Saturday, May 30, 2026

Maine in January

I went to Maine in January because that was when I could get the time off.

Friends from Kenya and Nigeria were in graduate programmes at the University of Maine — the particular path that brings people from East and West Africa into the cold interior of New England through the logic of academic scholarships that do not ask what month you will arrive. I had been meaning to visit. January was the window. I took it.

Everyone who heard about the plan had the same reaction: January. Maine. You know what that is.

I knew what that was in the way I had known what a hurricane was before Sandy — correctly, in my head, but not yet in my body. I had been through a Missouri winter at Fort Leonard Wood during basic training, which had been cold in the particular way of a flat inland expanse with wind across it. Maine in January is a different argument. It is cold that has accumulated conviction.

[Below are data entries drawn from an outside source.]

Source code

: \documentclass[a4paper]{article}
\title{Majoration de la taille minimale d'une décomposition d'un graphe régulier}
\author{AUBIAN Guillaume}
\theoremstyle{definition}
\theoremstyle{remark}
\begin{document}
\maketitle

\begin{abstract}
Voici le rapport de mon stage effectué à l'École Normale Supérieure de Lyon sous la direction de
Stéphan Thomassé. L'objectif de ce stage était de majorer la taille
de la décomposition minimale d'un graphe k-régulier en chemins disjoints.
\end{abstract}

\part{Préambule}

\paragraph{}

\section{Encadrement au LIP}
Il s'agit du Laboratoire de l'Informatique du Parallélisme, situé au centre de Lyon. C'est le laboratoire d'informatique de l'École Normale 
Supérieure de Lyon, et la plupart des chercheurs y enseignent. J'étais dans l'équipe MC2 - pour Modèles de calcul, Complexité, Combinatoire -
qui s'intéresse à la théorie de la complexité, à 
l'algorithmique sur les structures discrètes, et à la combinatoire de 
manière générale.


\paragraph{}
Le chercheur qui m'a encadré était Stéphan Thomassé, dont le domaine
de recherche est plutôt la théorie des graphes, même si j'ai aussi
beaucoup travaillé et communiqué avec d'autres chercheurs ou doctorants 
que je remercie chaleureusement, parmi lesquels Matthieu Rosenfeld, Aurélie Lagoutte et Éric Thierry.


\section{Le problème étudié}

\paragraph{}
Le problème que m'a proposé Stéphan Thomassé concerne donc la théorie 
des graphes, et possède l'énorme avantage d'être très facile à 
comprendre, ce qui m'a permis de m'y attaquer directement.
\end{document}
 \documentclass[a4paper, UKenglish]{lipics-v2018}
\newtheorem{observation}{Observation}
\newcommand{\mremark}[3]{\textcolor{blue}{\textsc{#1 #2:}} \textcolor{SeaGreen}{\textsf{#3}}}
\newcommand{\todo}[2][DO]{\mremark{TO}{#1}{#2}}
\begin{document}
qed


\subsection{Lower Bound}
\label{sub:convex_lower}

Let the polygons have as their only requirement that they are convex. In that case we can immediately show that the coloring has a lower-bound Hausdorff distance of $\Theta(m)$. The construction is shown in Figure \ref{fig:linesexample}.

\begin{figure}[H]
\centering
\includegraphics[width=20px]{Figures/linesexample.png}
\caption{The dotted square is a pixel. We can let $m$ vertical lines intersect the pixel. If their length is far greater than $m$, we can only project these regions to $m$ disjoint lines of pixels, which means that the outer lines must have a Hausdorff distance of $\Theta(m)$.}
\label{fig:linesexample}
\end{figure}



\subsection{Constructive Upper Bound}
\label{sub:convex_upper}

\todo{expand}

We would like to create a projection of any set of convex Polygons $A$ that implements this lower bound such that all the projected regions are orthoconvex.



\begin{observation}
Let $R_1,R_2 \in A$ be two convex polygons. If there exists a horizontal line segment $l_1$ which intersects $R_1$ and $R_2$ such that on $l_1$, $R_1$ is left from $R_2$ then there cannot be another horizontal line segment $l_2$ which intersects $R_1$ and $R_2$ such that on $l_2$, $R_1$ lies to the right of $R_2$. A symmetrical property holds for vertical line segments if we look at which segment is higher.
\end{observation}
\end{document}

The snow was the first thing. Not the snow itself — though the quantity was genuinely difficult to process, ploughed walls of it taller than I was along every road — but what the snow did to the architecture of outdoor life. It did not cancel outdoor life. People were outside, moving through it, dressed for it, unbothered. The snow was not an event. It was the condition. You lived inside the condition.

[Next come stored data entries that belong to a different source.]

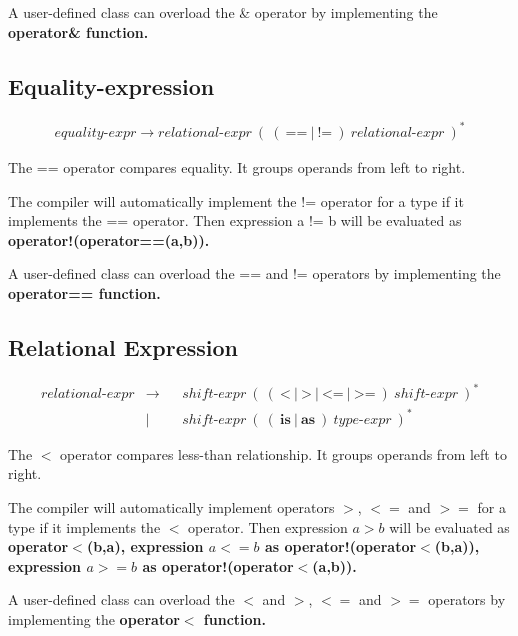 \documentclass[a4paper,oneside,11pt]{article}
\begin{document}
A user-defined class can overload the \& operator by implementing the \bf{operator\&} function.

\subsection{Equality-expression}\label{equality}

\begin{align*}
equality\textrm{-}expr \rightarrow \hyperref[relational]{relational\textrm{-}expr} \> ( \> ( \> \texttt{==} \> | \> \texttt{!=} \> ) \>
\hyperref[relational]{relational\textrm{-}expr} \>)^*
\end{align*}

The == operator compares equality. It groups operands from left to right.

The compiler will automatically implement the != operator for a type if it implements the == operator.
Then expression a != b will be evaluated as \bf{operator!(operator==(a,b))}.

A user-defined class can overload the == and != operators by implementing the \bf{operator==} function.

\subsection{Relational Expression}\label{relational}

\begin{align*}
relational\textrm{-}expr &\rightarrow & &\hyperref[shift]{shift\textrm{-}expr} \> ( \> ( \> \texttt{<} \> | \> \texttt{>} \> | \> \texttt{<=} \> |
\> \texttt{>=} \> ) \> \hyperref[shift]{shift\textrm{-}expr} \> )^*\\
&| & &\hyperref[shift]{shift\textrm{-}expr} \> ( \> ( \> \textbf{is} \> | \> \textbf{as} \> ) \> \hyperref[typeexpr]{type\textrm{-}expr} \>)^*
\end{align*}

The $<$ operator compares less-than relationship. It groups operands from left to right.

The compiler will automatically implement operators $>$, $<=$ and $>=$ for a type if it implements the $<$ operator.
Then expression $a > b$ will be evaluated as \bf{operator$<$(b,a)},
expression $a <= b$ as \bf{operator!(operator$<$(b,a))},
expression $a >= b$ as \bf{operator!(operator$<$(a,b))}.

A user-defined class can overload the $<$ and $>$, $<=$ and $>=$ operators by implementing the \bf{operator$<$} function.
\end{document}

What I found inside it was relief.

My friends from Kenya and Nigeria, in their university-issue winter coats, in apartments heated to a temperature reasonable in Nairobi, were the most relaxing company I had been in since arriving in America. Not because they were remarkable people, though they were. Because in their presence I could stop performing legibility.

The specific exhaustion of immigrant sociability in America is the exhaustion of constant translation. Not language translation — that can become automatic. The deeper translation: of context, of reference, of the thing behind the thing you are saying. With your own people you do not translate. The reference lands. The joke requires no explanation. In Maine in January, in a small apartment with Kenyan and Nigerian graduate students, in the coldest state in the coldest month, I had the warmest social experience of my first years in America. The cold outside was part of it. You do not feel the relief of warmth unless you have been cold — in all the senses.

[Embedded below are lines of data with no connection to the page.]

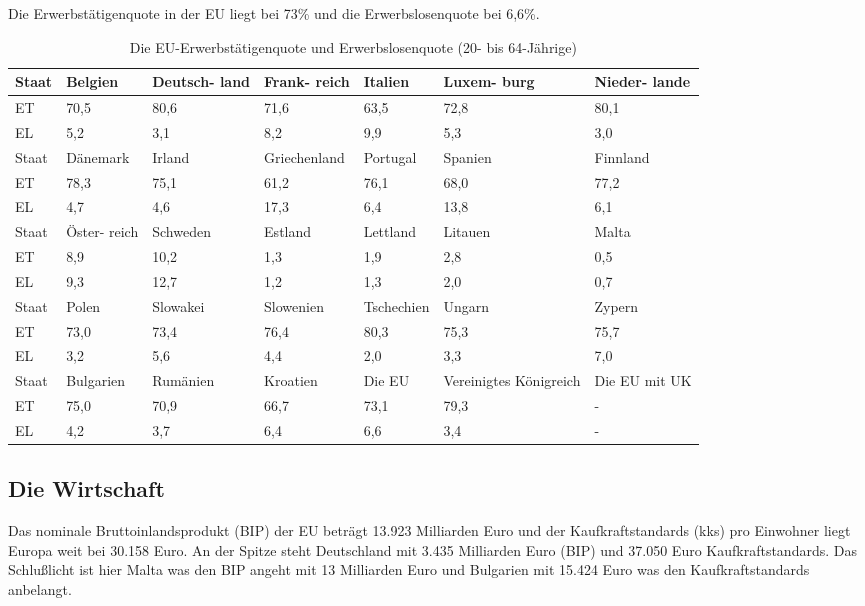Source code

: Die Erwerbstätigenquote in der EU liegt bei 73\% und die Erwerbslosenquote bei 6,6\%.
\noindent
{}
\begin{table}[ht]
\caption{Die EU-Erwerbstätigenquote und Erwerbslosenquote (20- bis 64-Jährige)}
\label{tab:euErwerbtaetigenquote}
\centering
\begin{tabular}{s|g|g|g|g|g|g}
\hline
Staat &Belgien &Deutsch- land &Frank- reich &Italien &Luxem- burg &Nieder- lande \\
\hline
ET~ &70,5 &80,6 &71,6 &63,5 &72,8 &80,1 \\
\hline
EL~ &5,2 &3,1 &8,2 &9,9 &5,3 &3,0 \\
\hline
\hline
Staat &Dänemark &Irland &Griechenland &Portugal &Spanien &Finnland \\
\hline
ET &78,3 &75,1 &61,2 &76,1 &68,0 &77,2 \\
\hline
EL &4,7 &4,6 &17,3 &6,4 &13,8 &6,1 \\
\hline
\hline
Staat &Öster- reich &Schweden &Estland &Lettland &Litauen &Malta \\
\hline
ET &8,9 &10,2 &1,3 &1,9 &2,8 &0,5 \\
\hline
EL &9,3 &12,7 &1,2 &1,3 &2,0 &0,7 \\
\hline
\hline
Staat &Polen &Slowakei &Slowenien &Tschechien &Ungarn &Zypern\\
\hline
ET &73,0 &73,4 &76,4 &80,3 &75,3 &75,7 \\
\hline
EL &3,2 &5,6 &4,4 &2,0 &3,3 &7,0 \\
\hline
\hline
Staat &Bulgarien &Rumänien &Kroatien &Die EU &Vereinigtes Königreich &Die EU mit UK\\
\hline
ET &75,0 &70,9 &66,7 &73,1 &79,3 &- \\
\hline
EL &4,2 &3,7 &6,4 &6,6 &3,4 &- \\
\hline
\end{tabular}
\end{table}

\subsection{Die Wirtschaft}\label{subsec:EuroWirtschaft}

Das nominale Bruttoinlandsprodukt (BIP) der EU beträgt 13.923 Milliarden Euro und der Kaufkraftstandards (\gls{kks}) pro Einwohner liegt Europa weit bei 30.158 Euro. An der Spitze steht Deutschland mit 3.435 Milliarden Euro (BIP) und 37.050 Euro Kaufkraftstandards. Das Schlußlicht ist hier Malta was den BIP angeht mit 13 Milliarden Euro und Bulgarien mit 15.424 Euro was den Kaufkraftstandards anbelangt. 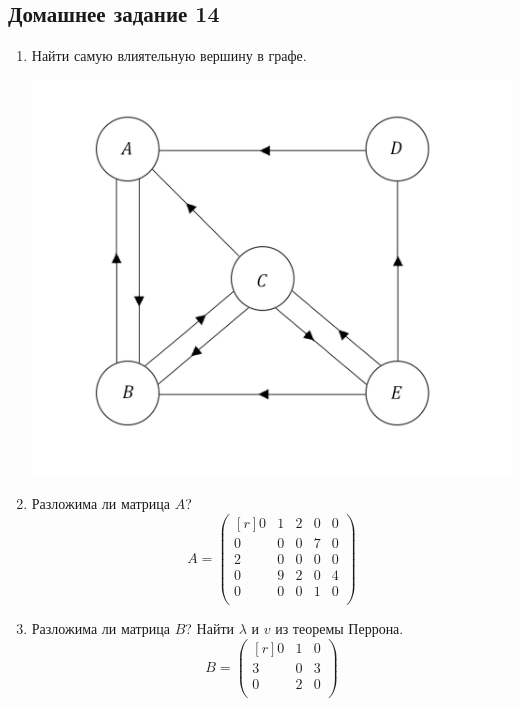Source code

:\subsection{Домашнее задание 14}\begin{enumerate}
    \item Найти самую влиятельную вершину в графе.
    \begin{center}
        \includegraphics[scale=0.35]{l14_5_.png}\\
    \end{center}
    \item Разложима ли матрица $A$?
    \[A = \begin{pmatrix}[r]
    0 & 1 & 2 & 0 & 0\\
    0 & 0 & 0 & 7 & 0\\
    2 & 0 & 0 & 0 & 0\\
    0 & 9 & 2 & 0 & 4\\
    0 & 0 & 0 & 1 & 0\\
    \end{pmatrix}\]
    \item Разложима ли матрица $B$? Найти $\lambda$ и $v$ из теоремы Перрона.
    \[B = \begin{pmatrix}[r]
    0 & 1 & 0\\
    3 & 0 & 3\\
    0 & 2 & 0\\
    \end{pmatrix}\]
\end{enumerate}
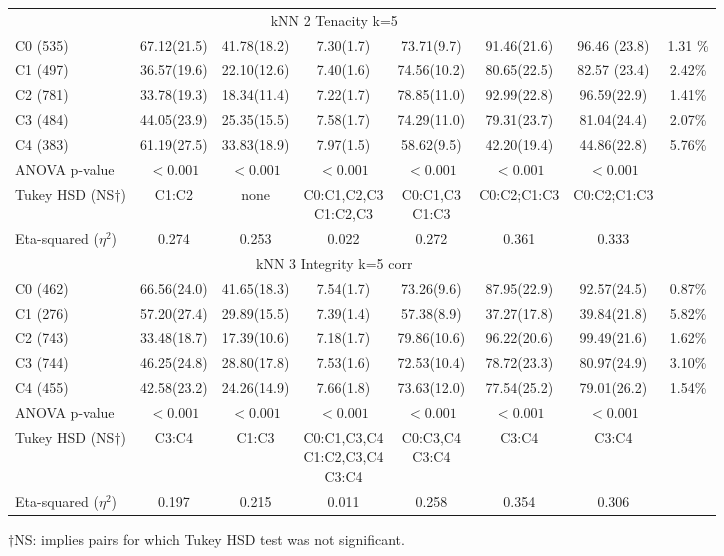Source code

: \documentclass{bmcart}
\begin{document}
\begin{table}[tbp]
{\begin{tabular}{l|ccccccc}
\hline

\multicolumn{7}{c}{\rule{0pt}{3ex}kNN 2 Tenacity k=5}  \\                                                                                  C0 (535)  &67.12(21.5)    &41.78(18.2)   &7.30(1.7)  &73.71(9.7)	  &91.46(21.6)	  &96.46 (23.8)	  &1.31 \%\\
C1 (497)	&36.57(19.6)	&22.10(12.6)	&7.40(1.6)	&74.56(10.2)	&80.65(22.5)	&82.57 (23.4)	&2.42\%\\
C2 (781)	&33.78(19.3)	&18.34(11.4)	&7.22(1.7)	&78.85(11.0)	&92.99(22.8)	&96.59(22.9)	&1.41\%\\
C3 (484)	&44.05(23.9)	&25.35(15.5)	&7.58(1.7)	&74.29(11.0)	&79.31(23.7)	&81.04(24.4)	&2.07\%\\
C4 (383)	&61.19(27.5)	&33.83(18.9)	&7.97(1.5)	&58.62(9.5) 	&42.20(19.4)	&44.86(22.8)	&5.76\%\\
ANOVA p-value & $<0.001$ & $<0.001$ & $<0.001$ & $<0.001$ & $<0.001$ & $<0.001$\\
Tukey HSD (NS$\dagger$) &C1:C2 & none &\makecell{C0:C1,C2,C3\\C1:C2,C3}
&\makecell{C0:C1,C3\\C1:C3}&C0:C2;C1:C3&C0:C2;C1:C3\\
Eta-squared ($\eta^2$) & 0.274	&0.253	&0.022 &	0.272&	0.361 &0.333
\\
\hline
\multicolumn{7}{c}{\rule{0pt}{3ex}kNN 3 Integrity k=5 corr}                         \\                                                   
C0 (462)	&66.56(24.0)	&41.65(18.3)	&7.54(1.7)	&73.26(9.6)	&87.95(22.9)	&92.57(24.5)		&0.87\%\\
C1 (276)	&57.20(27.4)	&29.89(15.5)	&7.39(1.4)	&57.38(8.9)	&37.27(17.8)	&39.84(21.8)		&5.82\%\\
C2 (743)	&33.48(18.7)	&17.39(10.6)	&7.18(1.7)	&79.86(10.6)	&96.22(20.6)	&99.49(21.6)		&1.62\%\\
C3 (744)	&46.25(24.8)	&28.80(17.8)	&7.53(1.6)	&72.53(10.4)	&78.72(23.3)	&80.97(24.9)		&3.10\%\\
C4 (455)	&42.58(23.2)	&24.26(14.9)	&7.66(1.8)	&73.63(12.0)	&77.54(25.2)	&79.01(26.2)		&1.54\%\\ 
ANOVA p-value & $<0.001$ & $<0.001$ & $<0.001$ & $<0.001$ & $<0.001$ & $<0.001$\\				
Tukey HSD (NS$\dagger$) &C3:C4&C1:C3& \makecell{ C0:C1,C3,C4\\C1:C2,C3,C4\\C3:C4}& \makecell{C0:C3,C4\\C3:C4}&C3:C4&C3:C4\\				
Eta-squared ($\eta^2$) & 0.197& 0.215 & 0.011& 0.258 & 0.354 & 0.306  & \\				
\hline

\end{tabular}
}%
\begin{tablenotes}\footnotesize
\item $\dagger$NS: implies pairs for which Tukey HSD test was not significant.

\end{tablenotes}
\end{table}
\end{document}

I stayed two to three weeks. Long enough to understand the Maine winter as condition rather than event. Long enough to walk in snow up to my knees and find that I enjoyed it — the silence it created, the specific quality of cold air in a pine forest that has no equivalent in any equatorial experience I had brought with me, or in the flat Missouri cold of basic training.

I had gone to Maine to see my people. I found them, and I found also the snow, and in the combination something I have not found in the same form anywhere else: the suspension of the outsider tax in conditions that were themselves foreign to me. I was a stranger to the climate. My friends were strangers to the climate. We were strangers together, which is a different thing than being strangers separately.

The most foreign I have felt in America was the warmest I have felt in America. Both were in Maine. Both were January.


These notes were made between June 2011 and the present.
I started writing them down in 2026.
The gap is not an absence — it is the difference between experiencing something
and understanding it well enough to put it on a page.